IRREGULAR tender procedures coupled with a lax accounting system, among other factors, have delayed the completion of the US$100,4 million prepayment and smart metering project the power utility, Zesa, rolled out, a latest report from the Auditor-General Mildred Chiri shows.
Resources to roll out the smart metering project, which was meant to improve Zesa’s revenue collection system, were secured through a loan from Afreximbank and the Infrastructural Development Bank of Zimbabwe (IDBZ).
The prepayment and smart metering project, which has been mired in a corruption scandal, was initiated in 2011 by Zesa through its subsidiary the Zimbabwe Electricity Transmission and Distribution Company (ZETDC). Implementation of the project was scheduled to be completed by 2014, but was derailed owing to “inconsistencies in the payments” made to various contracted firms. Chiri’s damning audit report comes a month after three Zesa executives, namely Joshua Chifamba, Julian Chinembiri and Thokozani Dhliwayo, were arrested last month over an irregular US$35 million transaction involving Indian firm PME contracted to supply transformers.
According to the smart metering audit report, a number of companies such as Powertel, REVMA and OK Retail were unprocedurally contracted to offer various services, opening loopholes for potential misappropriation of project funds.
Chiri further stated that the ZETDC could not specifically quantify how much it had spent in financing various activities under the project.
“Documentary review of submitted responses from finance department as at September 19, 2015 indicated that ZETDC had paid a total of US$99 782 743 towards the prepayment activities, a figure which varied with the final submitted prepayment project payments by the same department as at May 20, 2016,” Chiri observed. “There were also some inconsistencies in the payments made to a company called REVMA for vending system as reported in the statements of payments on September 19, 2015. It indicated a figure of US$5 254 038 that varied with the reported figure as at May 20, 2016 amounting to US$2 506 310 which was later revised to US$10 086 338 according to the finance department report.
“Documentary review of Ministry of Energy and Power Development showed that ZETDC’s appointment of Powertel as a sole aggregator was not through a formal tender process.

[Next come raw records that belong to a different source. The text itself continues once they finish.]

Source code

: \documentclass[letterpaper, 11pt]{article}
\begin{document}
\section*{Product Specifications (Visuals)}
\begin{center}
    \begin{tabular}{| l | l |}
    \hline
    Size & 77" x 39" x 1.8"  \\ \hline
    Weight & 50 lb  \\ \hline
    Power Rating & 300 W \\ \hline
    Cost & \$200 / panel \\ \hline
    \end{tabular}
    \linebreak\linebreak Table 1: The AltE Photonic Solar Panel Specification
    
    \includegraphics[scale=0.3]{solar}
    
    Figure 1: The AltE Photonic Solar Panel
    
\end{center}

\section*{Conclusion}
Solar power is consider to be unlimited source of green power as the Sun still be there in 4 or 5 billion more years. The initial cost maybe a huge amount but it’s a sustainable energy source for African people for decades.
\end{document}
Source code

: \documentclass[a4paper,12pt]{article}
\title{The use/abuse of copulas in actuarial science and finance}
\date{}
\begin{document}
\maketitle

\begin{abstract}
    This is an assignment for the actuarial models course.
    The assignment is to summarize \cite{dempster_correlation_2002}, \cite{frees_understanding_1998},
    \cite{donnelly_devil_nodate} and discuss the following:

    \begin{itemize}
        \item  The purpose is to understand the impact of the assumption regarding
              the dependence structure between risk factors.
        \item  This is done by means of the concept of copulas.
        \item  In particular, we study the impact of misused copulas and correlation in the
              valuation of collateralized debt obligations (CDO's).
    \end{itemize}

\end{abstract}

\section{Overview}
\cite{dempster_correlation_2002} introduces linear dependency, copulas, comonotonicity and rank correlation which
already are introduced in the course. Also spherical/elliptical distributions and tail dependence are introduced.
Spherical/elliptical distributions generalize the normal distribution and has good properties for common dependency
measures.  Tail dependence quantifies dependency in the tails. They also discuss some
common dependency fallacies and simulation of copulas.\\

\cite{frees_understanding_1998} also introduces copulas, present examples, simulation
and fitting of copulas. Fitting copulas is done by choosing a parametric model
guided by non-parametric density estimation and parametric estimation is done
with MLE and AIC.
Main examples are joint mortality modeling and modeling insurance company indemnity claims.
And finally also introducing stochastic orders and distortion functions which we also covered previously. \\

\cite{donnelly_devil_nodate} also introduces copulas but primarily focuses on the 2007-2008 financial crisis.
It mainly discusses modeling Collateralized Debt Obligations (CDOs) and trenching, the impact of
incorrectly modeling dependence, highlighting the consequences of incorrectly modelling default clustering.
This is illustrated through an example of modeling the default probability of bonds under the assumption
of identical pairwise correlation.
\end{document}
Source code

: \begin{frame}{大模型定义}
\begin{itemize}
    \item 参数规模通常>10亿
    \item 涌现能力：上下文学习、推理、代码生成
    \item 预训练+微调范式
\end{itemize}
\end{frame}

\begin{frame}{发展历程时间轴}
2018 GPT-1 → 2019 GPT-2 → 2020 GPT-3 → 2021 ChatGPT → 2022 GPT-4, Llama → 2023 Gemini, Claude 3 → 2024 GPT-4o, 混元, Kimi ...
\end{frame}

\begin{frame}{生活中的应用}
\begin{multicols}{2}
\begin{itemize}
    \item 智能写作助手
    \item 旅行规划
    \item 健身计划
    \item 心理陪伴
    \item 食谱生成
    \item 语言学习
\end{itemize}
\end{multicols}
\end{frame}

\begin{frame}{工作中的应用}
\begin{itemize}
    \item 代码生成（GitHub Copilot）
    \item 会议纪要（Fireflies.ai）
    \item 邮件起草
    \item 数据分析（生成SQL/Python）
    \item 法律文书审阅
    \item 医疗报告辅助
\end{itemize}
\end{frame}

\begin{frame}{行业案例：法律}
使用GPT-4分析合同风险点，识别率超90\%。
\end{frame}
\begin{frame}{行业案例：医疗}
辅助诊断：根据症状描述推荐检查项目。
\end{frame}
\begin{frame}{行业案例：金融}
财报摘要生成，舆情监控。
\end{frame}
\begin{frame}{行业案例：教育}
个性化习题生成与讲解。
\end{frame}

Even though Powertel participated in the tender for aggregatorship, it failed to win against other bidders. In addition, Powertel acted as both the aggregator as well as the vendor selling electricity tokens at its banking halls posing an unfair trading ground for other vendors. ZETDC also appointed OK Zimbabwe Limited as vendor for the pilot project and renewed its appointment during the pilot phase without going to tender.”
As part of her recommendations, Chiri noted that: “Tenders should be awarded by ZETDC based on merit rather than direct appointments to ensure better quality service and thereby achievement of the intended results.”
Chiri also noted that the smart metering system, primarily introduced to improve revenue collection, was not achieving its intended objective.